The more I think and talk with folks about the proposed single measure for access to justice, the more I think we might be on to something that could tell us what we want to know, would allow for comparison of innovations and even of the state of access in a wide variety of contexts, procedural systems, and cases.
The measure, to put it simply, would be:
The percentage of people for whom the facts and law are sufficiently before the decision-maker that the case can be decided on the facts and the law.
For steps prior to completion of the consideration by the decision-maker:
The percentage of people for whom, assuming the remaining steps function appropriately, the previously completed steps have been such that the case will ultimately, if completed, have had the facts and law sufficiently before the decision-maker that the case will have been decided on the facts and the law.
The primary method for calculating this score would be to interview the person and come up with a yes/no assessment. That interview, remember, would be very like a normal intake interview conducted by an attorney, exploring the same areas, and with the same thoroughness.
So, for cases decided after hearing, the review would be whether the decision-maker actually heard the evidence needed to make an appropriate decision. For cases decided without hearing, the review would be of whatever paperwork (or tech equivalent) had been gathered.
For measuring the ATJ score of earlier steps, the reviewer would compare the information that had been gathered, with that needed to provide a sufficient chance that the information would ultimately be gathered. (This is slightly flexible, because it might be, for example, that judges in one court were known to be really good at exploring matters. In such a court, lack of completeness in forms would have less on an impact on the scoring.)
Notwithstanding this, the forms example helps show how powerful this measure could be for assessing innovations and changes. A new form draft would be tested by being given to half of a group, and comparison of the scores for those using the new form and the old one would be a simple measure of its impact.
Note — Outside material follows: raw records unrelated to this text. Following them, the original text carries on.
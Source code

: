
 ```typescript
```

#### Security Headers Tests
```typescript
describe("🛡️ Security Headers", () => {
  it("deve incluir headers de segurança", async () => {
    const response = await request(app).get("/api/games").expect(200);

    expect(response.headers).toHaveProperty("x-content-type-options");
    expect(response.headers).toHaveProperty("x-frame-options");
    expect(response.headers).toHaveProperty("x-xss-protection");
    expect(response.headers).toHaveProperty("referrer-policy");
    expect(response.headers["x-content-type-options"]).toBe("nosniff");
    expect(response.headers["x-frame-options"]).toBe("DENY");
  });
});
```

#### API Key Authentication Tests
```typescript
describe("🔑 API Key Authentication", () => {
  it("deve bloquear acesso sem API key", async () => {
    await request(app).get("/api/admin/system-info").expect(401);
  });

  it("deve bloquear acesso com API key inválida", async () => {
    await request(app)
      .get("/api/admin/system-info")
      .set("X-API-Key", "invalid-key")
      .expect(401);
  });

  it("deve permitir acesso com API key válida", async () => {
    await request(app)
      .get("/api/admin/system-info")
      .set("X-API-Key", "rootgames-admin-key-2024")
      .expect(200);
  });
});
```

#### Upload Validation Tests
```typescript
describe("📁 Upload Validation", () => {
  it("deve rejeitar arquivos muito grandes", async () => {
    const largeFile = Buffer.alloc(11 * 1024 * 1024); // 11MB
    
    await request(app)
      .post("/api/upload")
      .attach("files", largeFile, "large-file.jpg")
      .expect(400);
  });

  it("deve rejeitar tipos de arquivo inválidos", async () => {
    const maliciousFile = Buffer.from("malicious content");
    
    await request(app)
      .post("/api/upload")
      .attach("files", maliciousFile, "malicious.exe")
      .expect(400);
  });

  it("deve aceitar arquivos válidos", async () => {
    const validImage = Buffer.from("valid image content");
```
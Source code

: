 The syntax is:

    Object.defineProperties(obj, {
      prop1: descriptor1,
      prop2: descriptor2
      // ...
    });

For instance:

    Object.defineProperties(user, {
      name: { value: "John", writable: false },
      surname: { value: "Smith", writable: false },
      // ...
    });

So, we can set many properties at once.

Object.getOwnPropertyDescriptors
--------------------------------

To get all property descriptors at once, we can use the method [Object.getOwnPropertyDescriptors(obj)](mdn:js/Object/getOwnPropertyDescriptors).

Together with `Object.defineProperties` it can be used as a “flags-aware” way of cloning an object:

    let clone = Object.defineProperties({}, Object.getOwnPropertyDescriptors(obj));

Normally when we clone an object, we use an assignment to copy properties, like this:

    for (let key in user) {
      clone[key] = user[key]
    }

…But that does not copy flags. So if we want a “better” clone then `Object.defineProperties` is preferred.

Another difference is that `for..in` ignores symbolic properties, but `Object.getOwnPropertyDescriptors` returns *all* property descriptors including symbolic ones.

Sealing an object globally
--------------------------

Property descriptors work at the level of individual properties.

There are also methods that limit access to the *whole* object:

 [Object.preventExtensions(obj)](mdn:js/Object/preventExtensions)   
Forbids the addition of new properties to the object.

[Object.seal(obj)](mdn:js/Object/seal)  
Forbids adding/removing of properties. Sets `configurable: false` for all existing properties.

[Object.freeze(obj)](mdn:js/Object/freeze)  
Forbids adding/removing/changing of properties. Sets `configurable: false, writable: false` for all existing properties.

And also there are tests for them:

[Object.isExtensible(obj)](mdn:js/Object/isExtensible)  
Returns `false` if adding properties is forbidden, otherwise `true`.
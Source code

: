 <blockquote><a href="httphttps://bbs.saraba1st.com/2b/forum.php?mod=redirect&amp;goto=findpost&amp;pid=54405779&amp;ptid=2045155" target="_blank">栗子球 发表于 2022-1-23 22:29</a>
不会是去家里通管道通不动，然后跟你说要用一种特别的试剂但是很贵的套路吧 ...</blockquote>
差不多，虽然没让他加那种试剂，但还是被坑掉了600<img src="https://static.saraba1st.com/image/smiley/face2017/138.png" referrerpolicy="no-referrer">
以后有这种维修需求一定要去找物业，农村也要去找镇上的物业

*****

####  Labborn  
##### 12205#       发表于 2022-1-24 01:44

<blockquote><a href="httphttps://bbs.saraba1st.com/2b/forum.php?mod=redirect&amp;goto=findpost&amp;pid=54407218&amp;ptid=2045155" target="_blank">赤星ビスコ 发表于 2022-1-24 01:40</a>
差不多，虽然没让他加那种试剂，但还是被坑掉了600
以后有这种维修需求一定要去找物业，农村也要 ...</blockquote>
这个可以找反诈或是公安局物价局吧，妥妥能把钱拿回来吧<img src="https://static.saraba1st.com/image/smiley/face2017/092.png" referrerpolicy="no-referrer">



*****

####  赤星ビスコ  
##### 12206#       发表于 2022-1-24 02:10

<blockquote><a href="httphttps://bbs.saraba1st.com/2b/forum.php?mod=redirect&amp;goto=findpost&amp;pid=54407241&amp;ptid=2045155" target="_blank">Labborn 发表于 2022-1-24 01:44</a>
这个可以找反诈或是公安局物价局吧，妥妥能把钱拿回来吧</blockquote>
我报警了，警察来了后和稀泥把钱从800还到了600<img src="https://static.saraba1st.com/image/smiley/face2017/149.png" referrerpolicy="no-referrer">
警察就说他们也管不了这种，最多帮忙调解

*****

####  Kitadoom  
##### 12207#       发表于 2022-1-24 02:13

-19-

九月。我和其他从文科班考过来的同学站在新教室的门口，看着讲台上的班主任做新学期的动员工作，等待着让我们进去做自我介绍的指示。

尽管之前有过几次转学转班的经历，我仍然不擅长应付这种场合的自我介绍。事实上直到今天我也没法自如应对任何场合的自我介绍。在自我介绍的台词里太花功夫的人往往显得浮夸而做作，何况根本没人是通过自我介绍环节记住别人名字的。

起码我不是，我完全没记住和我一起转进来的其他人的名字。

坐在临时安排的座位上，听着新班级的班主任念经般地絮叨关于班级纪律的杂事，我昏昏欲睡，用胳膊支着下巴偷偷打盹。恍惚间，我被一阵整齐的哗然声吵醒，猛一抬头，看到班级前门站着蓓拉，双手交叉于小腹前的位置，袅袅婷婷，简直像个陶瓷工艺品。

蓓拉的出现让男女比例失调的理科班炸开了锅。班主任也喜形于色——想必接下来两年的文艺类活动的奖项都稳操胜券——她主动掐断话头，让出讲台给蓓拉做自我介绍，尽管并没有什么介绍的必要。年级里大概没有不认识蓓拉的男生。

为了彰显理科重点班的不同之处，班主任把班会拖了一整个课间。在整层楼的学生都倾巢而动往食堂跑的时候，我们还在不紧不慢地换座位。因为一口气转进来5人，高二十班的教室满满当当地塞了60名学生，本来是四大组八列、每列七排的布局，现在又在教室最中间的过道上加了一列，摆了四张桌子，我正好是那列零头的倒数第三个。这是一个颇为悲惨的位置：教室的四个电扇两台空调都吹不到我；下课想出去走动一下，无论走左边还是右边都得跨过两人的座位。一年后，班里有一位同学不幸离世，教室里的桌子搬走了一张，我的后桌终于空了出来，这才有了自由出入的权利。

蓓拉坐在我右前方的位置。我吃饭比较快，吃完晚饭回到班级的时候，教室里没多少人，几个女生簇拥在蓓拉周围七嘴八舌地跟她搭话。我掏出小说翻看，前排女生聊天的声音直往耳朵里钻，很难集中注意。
Indeed, in this example, one could measure both the actual form alone, and the access score of the combination of the form and the hearing. The comparison of the after hearing scores would be a measure on the impact on access a whole, and therefore ultimately more important. (The study protocol would require that different test and control groups would be needed, because the research interview would distort subsequent results.) The post-form research result would be completed more quickly, and could be used in the ongoing development process.
The measure is intentionally simple, and as such runs risks, fixable actually, of lack of consistency. But the simplicity is a very important feature and researchers have many methods for ensuring consistency among reviewers. Moreover, the simple yes/no conclusion could be supplemented or even replaced by a more precise assessment tools, but all leading to that final encasement.
What this process does not measure is the percentage of people with justiciable issues who in fact do seek redress and get into the funnel above. Nor does it measure the “justice” of the ultimate result, or ultimate compliance. But the point is that these will need to be measured differently,and then all three integrated.
p.s. I am sure that a process like this would provide very useful information to use in improving judicial education.